The main goal of the paper is to discuss how overdispersion in ordinal data surveys has to be considered with attention since its omission induces an increase of the uncertainty and thus biases the interpretation of the possible determinants of the latent variables which characterize the process of response. Some empirical evidence, derived from both simulated and real data, will support this assertion and suggest to consider cube models as a consistent formulation for the analysis of ordinal data.

The paper is organized as follows. Section 2 describes the notation and the main characteristics of cube models, including some inferential issues.
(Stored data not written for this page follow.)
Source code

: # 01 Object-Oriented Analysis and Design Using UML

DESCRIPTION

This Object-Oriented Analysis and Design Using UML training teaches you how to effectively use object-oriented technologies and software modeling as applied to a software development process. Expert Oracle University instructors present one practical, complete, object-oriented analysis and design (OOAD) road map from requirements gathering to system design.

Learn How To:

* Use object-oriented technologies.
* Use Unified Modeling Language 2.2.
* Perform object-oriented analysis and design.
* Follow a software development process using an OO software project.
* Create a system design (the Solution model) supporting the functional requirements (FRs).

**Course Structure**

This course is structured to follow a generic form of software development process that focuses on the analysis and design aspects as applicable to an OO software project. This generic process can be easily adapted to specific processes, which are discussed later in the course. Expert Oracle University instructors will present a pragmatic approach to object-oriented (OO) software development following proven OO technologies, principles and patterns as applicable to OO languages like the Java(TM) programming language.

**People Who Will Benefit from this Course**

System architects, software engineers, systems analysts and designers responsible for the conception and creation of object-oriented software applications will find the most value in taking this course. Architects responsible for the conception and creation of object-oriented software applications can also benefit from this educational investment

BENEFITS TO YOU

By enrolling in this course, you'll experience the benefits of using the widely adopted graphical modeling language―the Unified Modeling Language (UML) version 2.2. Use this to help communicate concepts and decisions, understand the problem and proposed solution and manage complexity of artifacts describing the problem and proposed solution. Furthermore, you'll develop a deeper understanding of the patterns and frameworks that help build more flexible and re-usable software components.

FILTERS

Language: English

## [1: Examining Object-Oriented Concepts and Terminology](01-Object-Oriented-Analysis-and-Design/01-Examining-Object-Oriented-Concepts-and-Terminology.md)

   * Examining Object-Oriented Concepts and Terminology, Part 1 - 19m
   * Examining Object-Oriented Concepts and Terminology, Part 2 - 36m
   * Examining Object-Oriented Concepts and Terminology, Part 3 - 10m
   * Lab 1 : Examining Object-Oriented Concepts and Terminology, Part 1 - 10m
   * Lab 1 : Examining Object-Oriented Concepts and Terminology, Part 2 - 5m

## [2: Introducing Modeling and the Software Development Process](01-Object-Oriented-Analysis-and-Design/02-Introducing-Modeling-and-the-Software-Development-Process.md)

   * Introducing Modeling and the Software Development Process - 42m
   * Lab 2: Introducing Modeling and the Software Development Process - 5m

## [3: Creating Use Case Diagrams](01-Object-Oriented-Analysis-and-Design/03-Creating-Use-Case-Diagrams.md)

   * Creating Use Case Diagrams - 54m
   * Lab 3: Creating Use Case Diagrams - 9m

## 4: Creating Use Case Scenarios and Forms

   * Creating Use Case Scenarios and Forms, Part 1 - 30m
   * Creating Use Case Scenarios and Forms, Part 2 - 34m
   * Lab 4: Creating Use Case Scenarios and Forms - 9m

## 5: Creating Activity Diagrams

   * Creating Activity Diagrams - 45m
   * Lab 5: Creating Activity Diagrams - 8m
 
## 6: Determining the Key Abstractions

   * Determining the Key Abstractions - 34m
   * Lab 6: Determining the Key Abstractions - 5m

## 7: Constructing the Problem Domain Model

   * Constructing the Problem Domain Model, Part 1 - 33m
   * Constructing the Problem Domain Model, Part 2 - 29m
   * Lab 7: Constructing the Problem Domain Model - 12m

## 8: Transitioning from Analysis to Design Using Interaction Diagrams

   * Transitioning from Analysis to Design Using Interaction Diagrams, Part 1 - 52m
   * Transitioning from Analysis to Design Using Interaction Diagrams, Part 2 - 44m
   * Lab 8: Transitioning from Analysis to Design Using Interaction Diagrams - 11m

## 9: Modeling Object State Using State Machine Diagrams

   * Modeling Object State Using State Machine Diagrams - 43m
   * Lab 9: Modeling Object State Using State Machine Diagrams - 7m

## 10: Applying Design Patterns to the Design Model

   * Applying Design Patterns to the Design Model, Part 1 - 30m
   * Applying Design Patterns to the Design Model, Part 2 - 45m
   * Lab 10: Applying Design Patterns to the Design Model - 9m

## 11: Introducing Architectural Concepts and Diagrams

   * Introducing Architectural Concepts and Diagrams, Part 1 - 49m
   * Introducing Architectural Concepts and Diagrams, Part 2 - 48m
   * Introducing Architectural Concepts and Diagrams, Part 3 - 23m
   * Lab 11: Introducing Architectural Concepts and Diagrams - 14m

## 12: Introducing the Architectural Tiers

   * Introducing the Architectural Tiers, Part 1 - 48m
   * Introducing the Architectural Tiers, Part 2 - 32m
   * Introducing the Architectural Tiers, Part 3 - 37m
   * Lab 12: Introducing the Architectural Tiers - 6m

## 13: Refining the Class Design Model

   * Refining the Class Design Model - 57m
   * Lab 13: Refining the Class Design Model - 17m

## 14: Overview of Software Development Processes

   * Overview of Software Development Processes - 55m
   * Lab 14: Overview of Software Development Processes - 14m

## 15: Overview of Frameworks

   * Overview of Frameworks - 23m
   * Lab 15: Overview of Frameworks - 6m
Section 3 is mainly devoted to the interpretation of parameters. Section 4 summarizes the main results obtained from the investigation of these models on a simulated data set and mainly on the SHIW, a periodic survey organized by the Bank of Italy to achieve information on income and wealth of Italian households. Some concluding remarks end the paper.

2 A finite mixture model for ordinal data

In a given survey, we interpret the ordinal response as a random variable \(R\) whose probability distribution may be defined as the convex combination of two components related to the personal feeling of the subject towards the item and an inherent uncertainty derived by a constrained choice among an ordered list of alternatives. Indeed, when a rater expresses his/her evaluation, several facts are involved: rater’s personal attitudes, educational background, knowledge about the question, emotional, cognitive and behavioral aspects, such as the strategies developed to deal with uncertainty (Sartori and Ceschi 2011) and/or the tendencies to respond systematically to questionnaire items on some criterion other than what the items were specifically designed to measure (Baumgartner and Steenback 2001).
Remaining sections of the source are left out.